PROBLEM TO SOLVE
Could you filter the material and copy every line where the word "angle" occurs?

DATA FOR THE TASK
╭──
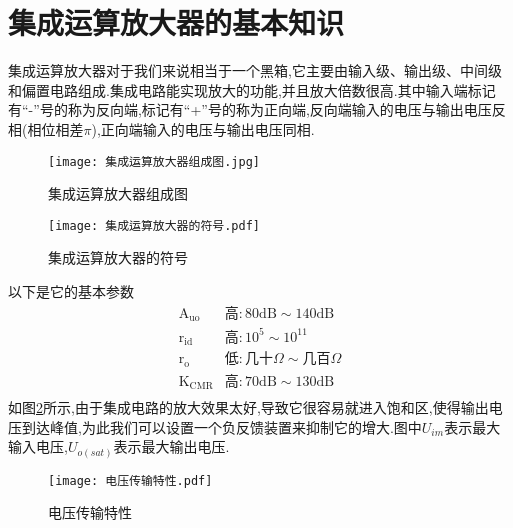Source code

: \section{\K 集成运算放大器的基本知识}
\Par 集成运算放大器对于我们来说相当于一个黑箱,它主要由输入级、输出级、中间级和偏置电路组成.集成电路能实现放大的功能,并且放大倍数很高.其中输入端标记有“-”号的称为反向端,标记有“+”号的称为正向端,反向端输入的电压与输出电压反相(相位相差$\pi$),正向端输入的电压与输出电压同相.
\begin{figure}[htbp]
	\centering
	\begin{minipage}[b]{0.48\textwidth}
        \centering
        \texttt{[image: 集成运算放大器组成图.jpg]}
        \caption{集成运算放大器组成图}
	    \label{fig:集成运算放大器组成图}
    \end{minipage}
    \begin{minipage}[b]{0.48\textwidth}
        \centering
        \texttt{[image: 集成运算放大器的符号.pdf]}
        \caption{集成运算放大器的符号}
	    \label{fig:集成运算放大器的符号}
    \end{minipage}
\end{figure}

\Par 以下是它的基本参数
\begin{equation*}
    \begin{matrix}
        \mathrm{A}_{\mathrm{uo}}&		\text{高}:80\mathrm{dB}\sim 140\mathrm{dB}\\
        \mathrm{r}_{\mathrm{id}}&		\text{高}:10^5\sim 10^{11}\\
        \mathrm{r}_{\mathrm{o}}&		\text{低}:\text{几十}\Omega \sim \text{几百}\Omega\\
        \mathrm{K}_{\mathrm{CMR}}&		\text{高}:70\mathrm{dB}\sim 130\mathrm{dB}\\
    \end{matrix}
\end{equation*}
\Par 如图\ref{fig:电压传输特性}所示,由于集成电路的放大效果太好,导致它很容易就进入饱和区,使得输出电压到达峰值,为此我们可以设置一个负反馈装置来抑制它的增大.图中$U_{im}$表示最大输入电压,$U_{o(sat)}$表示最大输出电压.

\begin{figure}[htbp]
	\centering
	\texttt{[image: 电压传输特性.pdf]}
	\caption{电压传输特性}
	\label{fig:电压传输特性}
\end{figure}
╰──
╭──
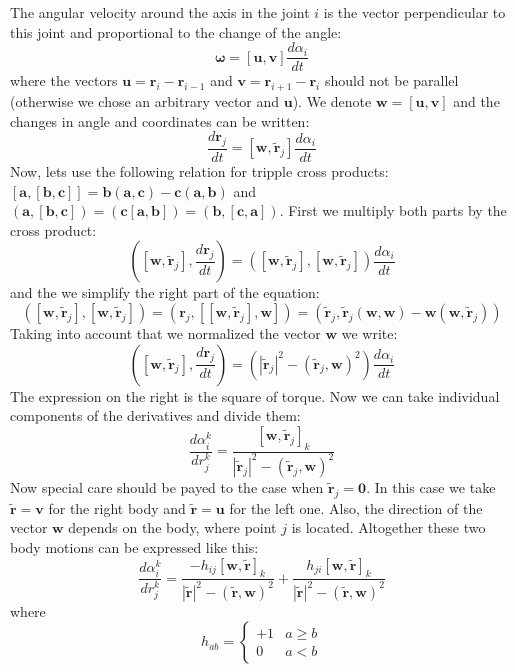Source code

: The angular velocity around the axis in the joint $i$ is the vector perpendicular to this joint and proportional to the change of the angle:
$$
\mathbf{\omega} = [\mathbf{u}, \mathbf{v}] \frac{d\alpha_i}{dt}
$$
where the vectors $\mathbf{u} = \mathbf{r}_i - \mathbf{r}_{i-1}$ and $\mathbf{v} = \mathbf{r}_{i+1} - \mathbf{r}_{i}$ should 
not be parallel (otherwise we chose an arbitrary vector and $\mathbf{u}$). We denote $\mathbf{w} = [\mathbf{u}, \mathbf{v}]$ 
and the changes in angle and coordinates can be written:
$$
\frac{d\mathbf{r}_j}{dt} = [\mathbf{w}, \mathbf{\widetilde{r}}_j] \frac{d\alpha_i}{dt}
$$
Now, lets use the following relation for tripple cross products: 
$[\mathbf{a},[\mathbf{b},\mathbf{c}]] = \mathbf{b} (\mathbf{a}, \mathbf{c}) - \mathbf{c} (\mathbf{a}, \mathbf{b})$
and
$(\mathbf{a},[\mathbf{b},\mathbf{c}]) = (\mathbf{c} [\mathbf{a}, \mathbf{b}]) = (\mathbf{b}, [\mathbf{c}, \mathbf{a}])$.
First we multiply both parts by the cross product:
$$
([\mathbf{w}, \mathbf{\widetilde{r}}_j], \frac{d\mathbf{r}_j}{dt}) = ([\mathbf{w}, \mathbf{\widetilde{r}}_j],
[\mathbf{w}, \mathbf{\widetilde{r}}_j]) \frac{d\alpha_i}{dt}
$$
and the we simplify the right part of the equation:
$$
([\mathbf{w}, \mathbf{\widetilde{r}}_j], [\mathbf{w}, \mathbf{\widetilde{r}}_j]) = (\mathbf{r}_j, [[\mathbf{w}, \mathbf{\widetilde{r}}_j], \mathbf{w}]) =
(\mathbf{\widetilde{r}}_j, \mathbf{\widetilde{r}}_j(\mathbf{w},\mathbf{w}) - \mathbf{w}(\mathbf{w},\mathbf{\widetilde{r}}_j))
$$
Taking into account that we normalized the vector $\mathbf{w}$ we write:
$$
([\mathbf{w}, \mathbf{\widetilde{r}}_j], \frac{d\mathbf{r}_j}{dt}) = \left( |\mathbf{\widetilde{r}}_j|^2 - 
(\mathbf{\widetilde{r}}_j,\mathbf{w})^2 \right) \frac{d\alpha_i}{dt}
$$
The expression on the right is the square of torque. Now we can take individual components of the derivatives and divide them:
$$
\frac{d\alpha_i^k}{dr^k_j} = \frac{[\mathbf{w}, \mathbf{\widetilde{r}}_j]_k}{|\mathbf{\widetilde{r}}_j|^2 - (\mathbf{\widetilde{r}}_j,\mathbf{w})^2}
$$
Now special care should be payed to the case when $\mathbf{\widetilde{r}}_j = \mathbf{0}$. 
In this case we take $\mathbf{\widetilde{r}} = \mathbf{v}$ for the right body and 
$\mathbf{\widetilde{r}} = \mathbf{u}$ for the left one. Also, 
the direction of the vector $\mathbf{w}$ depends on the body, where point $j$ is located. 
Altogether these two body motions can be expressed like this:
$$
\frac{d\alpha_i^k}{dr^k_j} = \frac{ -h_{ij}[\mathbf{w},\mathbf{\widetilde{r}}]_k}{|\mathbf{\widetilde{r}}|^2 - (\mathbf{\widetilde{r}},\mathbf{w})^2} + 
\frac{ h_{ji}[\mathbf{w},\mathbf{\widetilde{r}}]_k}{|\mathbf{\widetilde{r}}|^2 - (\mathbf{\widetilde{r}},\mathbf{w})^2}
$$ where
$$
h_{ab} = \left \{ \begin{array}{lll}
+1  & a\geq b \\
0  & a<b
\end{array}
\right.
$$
╰──
╭──
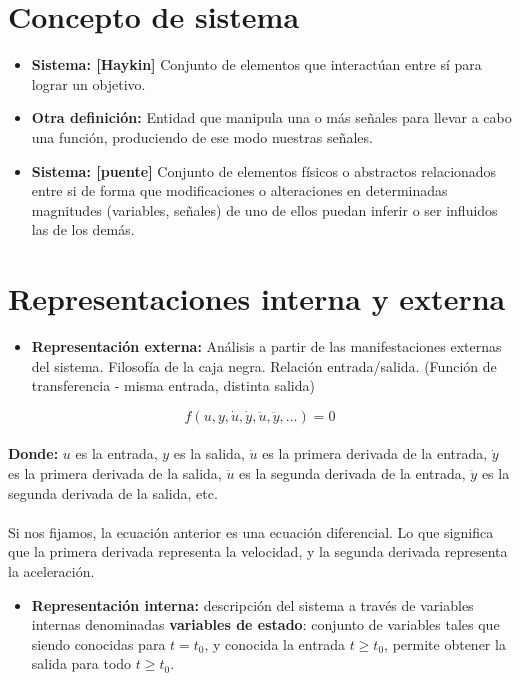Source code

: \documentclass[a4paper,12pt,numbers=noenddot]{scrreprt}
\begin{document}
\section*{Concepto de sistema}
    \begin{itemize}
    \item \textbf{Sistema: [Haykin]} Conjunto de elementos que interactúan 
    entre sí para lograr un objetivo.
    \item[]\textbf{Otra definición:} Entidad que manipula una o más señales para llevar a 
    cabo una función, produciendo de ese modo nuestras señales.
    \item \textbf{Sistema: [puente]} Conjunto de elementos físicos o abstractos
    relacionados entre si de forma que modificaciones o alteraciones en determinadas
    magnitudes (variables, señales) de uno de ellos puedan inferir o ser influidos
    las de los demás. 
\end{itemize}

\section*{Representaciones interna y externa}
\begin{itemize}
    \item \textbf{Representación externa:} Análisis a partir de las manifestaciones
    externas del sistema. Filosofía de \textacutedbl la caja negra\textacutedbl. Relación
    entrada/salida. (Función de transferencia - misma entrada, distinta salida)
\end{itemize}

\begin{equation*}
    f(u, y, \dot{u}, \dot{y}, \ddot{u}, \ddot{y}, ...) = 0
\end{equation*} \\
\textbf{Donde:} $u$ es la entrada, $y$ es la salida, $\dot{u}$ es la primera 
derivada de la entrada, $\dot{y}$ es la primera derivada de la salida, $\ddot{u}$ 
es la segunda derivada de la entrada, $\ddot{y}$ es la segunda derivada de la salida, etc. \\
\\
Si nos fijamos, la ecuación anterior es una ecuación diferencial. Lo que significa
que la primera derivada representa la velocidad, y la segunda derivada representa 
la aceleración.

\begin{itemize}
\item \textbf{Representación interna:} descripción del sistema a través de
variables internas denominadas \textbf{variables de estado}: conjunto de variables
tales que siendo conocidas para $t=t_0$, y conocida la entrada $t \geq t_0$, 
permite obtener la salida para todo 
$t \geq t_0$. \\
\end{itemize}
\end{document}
╰──
SOLUTION TO THE PROBLEM
: The angular velocity around the axis in the joint $i$ is the vector perpendicular to this joint and proportional to the change of the angle:
and the changes in angle and coordinates can be written:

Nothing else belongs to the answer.